#### What is being asked
Search the data for the string "link" and gather each line it is in.

#### Material to process
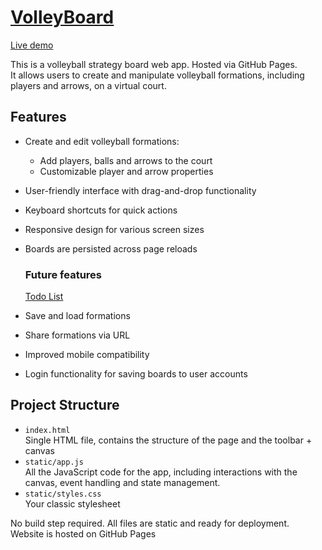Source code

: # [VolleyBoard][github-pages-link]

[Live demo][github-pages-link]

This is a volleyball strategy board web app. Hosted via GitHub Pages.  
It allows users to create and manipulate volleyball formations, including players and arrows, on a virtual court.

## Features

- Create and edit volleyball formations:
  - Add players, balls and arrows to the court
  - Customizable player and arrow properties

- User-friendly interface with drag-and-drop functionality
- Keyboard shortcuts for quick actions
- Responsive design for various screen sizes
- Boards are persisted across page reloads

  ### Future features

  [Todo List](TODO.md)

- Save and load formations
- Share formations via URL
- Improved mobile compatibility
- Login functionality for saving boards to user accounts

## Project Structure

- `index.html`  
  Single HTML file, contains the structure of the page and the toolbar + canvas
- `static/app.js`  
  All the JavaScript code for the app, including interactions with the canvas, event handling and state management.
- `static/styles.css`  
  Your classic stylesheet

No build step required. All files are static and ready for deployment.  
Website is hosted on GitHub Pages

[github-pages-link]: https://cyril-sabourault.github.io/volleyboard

...

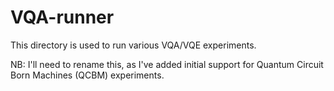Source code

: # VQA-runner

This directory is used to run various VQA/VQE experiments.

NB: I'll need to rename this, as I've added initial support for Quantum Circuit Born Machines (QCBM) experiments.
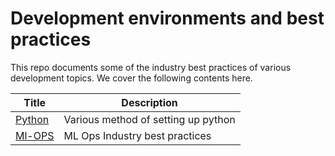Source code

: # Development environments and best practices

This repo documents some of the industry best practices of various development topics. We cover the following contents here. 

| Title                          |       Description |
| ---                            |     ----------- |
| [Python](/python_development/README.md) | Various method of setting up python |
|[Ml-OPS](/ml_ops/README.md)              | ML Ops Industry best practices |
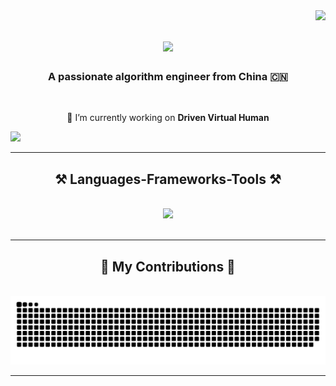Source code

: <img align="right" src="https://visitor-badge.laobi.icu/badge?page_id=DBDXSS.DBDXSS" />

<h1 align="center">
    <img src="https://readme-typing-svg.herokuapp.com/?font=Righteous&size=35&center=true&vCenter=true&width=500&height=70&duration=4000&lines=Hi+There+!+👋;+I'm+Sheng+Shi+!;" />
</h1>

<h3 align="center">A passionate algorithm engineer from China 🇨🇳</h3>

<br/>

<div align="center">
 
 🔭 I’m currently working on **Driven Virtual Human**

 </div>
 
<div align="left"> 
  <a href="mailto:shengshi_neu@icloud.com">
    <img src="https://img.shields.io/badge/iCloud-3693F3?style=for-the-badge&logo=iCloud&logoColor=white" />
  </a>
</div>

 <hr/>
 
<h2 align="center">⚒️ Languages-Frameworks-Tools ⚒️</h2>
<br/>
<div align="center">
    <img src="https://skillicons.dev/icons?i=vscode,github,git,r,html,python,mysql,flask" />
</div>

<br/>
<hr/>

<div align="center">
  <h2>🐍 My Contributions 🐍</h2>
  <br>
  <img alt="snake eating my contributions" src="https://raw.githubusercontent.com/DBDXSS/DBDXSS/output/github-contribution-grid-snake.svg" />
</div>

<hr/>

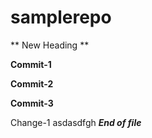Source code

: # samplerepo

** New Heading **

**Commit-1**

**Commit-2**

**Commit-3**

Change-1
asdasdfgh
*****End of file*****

#### Response to this task
: # [VolleyBoard][github-pages-link]
[Live demo][github-pages-link]
[github-pages-link]: https://cyril-sabourault.github.io/volleyboard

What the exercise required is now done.